In this research, we supported the national need developing a model that automatically detect Arabic hate speech in twitter. After acquiring a sufficient knowledge in what constitutes Arabic hate speech, we used this knowledge to label a dataset of 11 K tweets. Then, we built our SVM baseline using TF-IDF words representation and proposed four deep learning architectures that are capable of identifying and classifying Arabic hate speech in twitter into 5 classes. We compared the proposed models with the SVM baseline. Comparison results show that our deep learning approaches outperformed the baseline in the multiclassification of hate classes. However, the ensemble model of CNN + LTSM produced the best results.

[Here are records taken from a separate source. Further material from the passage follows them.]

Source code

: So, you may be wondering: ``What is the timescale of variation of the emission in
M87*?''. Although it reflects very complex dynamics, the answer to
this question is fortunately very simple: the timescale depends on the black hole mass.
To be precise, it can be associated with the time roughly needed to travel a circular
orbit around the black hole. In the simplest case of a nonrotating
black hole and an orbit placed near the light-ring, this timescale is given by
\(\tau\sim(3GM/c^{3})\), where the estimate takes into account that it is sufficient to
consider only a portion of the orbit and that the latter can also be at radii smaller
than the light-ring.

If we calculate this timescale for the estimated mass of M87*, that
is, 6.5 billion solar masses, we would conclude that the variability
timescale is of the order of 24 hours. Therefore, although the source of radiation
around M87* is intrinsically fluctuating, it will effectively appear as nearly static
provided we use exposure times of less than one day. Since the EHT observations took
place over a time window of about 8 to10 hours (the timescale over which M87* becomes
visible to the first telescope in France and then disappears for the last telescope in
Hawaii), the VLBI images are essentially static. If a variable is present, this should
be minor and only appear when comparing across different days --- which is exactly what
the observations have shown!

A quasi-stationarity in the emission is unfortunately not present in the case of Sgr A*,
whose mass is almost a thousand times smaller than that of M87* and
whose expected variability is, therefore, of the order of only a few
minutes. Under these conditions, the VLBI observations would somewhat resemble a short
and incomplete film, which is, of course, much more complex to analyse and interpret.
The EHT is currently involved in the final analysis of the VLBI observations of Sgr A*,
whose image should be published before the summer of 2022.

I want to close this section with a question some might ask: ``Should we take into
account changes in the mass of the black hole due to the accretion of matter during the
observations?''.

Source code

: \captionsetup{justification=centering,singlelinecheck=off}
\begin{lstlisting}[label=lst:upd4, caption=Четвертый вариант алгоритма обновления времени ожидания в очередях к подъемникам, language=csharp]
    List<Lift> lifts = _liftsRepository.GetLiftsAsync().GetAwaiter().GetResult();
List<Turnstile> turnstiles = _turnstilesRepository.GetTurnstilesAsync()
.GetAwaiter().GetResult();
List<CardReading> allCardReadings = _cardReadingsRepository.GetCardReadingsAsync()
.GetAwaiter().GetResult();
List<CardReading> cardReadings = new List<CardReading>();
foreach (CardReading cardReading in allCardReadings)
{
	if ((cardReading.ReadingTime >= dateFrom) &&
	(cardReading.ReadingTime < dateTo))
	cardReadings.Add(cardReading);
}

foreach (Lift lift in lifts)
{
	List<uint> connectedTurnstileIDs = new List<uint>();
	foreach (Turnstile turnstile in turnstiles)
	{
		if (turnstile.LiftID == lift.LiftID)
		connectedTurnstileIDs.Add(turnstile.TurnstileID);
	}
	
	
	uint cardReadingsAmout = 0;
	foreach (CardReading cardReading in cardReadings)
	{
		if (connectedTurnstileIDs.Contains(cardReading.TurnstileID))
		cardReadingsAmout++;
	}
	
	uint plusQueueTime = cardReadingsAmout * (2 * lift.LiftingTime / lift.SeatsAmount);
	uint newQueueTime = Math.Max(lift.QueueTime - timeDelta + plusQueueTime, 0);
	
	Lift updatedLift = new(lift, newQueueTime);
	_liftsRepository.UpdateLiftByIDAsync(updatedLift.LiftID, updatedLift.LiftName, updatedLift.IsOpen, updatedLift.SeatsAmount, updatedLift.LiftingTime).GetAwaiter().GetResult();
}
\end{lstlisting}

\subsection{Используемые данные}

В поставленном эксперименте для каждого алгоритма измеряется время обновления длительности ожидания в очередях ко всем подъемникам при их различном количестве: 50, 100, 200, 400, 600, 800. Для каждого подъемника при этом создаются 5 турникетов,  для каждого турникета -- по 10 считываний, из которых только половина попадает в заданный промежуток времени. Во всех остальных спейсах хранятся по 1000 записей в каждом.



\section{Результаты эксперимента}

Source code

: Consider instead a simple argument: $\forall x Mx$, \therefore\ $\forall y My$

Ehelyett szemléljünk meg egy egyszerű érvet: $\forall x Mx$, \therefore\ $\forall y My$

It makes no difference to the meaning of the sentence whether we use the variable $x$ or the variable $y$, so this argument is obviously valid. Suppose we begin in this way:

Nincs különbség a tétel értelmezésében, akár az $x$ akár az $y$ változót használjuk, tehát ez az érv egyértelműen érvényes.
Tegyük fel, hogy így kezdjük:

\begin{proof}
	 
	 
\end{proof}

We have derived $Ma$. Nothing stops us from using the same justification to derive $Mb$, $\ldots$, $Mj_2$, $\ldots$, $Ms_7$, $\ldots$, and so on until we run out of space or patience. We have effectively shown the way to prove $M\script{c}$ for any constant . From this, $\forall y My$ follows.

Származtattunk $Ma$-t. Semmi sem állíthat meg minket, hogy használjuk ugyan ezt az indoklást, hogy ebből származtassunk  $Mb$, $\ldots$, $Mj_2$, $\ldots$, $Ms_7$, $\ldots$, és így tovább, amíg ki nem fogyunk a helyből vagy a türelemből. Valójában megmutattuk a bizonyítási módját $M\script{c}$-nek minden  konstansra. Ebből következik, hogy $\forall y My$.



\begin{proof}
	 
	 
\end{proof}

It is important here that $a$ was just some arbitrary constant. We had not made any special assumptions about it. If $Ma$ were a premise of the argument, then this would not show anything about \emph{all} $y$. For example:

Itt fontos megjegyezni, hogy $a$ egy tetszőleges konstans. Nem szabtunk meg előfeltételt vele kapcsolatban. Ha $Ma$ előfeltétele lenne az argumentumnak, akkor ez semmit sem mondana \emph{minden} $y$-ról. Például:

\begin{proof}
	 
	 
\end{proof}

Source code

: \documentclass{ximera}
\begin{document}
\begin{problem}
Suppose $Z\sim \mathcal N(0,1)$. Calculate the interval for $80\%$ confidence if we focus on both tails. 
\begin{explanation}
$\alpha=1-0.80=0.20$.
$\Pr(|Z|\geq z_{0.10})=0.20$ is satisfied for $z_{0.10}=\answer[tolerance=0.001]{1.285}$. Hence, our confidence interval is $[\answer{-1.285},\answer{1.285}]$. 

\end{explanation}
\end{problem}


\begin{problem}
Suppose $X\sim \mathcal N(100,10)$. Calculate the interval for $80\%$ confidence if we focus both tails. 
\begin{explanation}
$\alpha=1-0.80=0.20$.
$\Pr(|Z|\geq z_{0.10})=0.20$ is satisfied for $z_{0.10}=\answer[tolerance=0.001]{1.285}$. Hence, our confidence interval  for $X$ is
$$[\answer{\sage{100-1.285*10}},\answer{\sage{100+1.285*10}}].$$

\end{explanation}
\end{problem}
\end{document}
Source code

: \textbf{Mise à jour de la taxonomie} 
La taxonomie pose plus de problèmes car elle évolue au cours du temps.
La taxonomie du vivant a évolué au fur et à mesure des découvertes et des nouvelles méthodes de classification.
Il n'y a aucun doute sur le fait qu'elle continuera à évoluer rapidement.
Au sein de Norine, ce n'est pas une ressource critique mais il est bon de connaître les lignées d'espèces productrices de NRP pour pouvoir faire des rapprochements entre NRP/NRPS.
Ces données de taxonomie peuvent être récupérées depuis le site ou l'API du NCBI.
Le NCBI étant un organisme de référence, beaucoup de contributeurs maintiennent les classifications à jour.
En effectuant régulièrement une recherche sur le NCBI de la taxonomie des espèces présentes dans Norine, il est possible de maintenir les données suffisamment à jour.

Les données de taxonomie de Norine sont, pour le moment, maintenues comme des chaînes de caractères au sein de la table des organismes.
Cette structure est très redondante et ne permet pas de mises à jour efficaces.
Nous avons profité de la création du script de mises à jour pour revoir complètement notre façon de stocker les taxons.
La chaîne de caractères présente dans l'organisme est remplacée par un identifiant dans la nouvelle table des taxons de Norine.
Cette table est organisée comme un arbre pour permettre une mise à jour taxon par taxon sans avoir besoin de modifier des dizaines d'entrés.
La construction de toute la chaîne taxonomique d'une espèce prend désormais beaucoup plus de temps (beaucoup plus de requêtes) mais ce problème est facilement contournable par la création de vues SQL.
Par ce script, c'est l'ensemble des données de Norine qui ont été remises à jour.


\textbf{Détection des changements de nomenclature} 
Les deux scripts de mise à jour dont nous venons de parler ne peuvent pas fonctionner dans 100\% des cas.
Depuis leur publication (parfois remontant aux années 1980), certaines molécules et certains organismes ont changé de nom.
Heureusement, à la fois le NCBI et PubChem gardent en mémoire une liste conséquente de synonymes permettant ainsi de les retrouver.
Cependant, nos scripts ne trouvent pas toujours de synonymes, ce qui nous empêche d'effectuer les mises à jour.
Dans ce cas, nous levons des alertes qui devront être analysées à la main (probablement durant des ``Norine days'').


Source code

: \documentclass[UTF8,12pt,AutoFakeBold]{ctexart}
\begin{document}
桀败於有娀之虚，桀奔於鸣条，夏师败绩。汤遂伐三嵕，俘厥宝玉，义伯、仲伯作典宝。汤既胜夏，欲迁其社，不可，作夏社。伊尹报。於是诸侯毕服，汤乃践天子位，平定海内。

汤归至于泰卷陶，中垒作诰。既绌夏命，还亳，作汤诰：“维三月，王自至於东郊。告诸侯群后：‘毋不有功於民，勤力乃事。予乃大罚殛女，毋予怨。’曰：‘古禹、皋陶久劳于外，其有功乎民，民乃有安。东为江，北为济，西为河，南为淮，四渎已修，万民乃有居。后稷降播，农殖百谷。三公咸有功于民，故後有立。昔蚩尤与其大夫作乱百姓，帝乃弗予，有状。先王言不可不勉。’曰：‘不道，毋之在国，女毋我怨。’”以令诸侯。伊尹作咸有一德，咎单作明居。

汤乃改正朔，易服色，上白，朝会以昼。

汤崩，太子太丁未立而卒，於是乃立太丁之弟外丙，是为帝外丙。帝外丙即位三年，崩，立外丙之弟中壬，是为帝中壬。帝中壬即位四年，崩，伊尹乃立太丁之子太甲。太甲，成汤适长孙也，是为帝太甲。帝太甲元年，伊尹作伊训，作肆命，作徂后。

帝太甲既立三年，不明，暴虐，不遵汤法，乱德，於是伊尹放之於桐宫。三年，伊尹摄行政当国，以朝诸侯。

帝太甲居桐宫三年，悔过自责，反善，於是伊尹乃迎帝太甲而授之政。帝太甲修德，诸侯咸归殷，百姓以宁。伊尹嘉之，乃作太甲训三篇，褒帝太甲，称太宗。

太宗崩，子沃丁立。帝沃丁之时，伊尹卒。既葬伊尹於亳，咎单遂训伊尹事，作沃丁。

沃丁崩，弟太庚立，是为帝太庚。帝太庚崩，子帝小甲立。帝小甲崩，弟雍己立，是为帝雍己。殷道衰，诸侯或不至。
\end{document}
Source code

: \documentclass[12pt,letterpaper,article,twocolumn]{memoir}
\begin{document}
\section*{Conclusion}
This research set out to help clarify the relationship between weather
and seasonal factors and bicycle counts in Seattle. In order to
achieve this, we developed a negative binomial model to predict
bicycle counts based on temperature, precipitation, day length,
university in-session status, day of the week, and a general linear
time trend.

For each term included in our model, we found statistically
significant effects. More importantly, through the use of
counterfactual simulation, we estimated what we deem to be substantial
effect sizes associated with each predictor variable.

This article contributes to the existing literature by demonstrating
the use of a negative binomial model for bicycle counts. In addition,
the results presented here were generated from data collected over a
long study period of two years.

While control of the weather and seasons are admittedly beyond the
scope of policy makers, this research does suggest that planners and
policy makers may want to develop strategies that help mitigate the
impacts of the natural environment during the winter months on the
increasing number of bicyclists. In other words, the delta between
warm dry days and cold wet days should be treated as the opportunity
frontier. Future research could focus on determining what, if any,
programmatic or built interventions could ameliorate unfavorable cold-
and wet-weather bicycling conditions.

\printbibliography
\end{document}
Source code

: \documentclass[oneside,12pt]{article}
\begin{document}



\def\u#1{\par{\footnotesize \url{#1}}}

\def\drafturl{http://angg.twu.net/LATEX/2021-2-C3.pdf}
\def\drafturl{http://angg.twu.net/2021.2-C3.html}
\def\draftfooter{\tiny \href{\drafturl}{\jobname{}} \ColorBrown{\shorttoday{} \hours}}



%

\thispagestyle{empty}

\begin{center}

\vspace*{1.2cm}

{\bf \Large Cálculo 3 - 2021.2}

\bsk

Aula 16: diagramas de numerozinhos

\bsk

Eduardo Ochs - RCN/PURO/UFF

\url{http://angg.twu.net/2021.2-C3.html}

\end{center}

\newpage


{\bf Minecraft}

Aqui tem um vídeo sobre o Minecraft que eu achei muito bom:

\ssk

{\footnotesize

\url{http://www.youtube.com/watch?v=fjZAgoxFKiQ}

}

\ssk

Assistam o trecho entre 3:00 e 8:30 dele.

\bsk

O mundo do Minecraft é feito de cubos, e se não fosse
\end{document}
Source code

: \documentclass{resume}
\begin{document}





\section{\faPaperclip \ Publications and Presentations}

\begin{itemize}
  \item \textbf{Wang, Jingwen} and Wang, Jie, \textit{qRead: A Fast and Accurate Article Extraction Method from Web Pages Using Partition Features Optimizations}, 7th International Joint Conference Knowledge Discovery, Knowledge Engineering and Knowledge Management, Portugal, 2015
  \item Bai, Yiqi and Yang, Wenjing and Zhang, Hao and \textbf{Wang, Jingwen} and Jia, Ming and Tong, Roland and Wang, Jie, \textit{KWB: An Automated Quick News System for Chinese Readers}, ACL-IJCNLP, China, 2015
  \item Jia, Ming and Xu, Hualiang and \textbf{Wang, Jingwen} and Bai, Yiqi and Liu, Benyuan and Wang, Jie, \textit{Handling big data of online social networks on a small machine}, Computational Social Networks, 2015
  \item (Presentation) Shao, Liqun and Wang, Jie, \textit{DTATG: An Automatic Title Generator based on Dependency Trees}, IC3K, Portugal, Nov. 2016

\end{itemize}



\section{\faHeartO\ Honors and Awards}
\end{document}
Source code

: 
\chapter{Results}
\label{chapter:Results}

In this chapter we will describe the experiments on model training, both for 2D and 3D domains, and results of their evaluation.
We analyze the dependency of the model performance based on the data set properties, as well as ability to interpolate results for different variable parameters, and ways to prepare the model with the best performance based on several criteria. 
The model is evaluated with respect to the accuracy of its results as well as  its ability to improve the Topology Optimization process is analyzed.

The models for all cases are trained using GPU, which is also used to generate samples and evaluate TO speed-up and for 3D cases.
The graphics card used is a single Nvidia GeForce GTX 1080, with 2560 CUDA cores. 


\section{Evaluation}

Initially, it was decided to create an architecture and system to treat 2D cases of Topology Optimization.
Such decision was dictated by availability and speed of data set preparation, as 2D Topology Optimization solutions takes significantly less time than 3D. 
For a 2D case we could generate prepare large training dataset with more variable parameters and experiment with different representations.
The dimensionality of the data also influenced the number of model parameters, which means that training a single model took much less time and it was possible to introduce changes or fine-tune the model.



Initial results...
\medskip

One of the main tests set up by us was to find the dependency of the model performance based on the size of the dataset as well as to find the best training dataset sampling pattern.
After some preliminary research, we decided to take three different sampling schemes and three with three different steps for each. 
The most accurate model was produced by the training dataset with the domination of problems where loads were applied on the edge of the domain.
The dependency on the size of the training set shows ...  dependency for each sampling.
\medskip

As future work we will consider expanding our data set and intensifying the training of our neural networks by including data from another platform “Facebook” as it is the most used platform in the Arab region. Also, we aim to handle and classify hate in real-time stream of tweets. In addition, for the representation of our text, in the future we have a chance to try different word representation methods such as utilizing the AraVec project. Finally, since that our standard memory and CPU did not allow us to investigate and implement more deep learning layers, another direction of future work can be used in better hardware and experimental settings that are more suitable for deep learning models, this can be done by utilizing powerful GPU.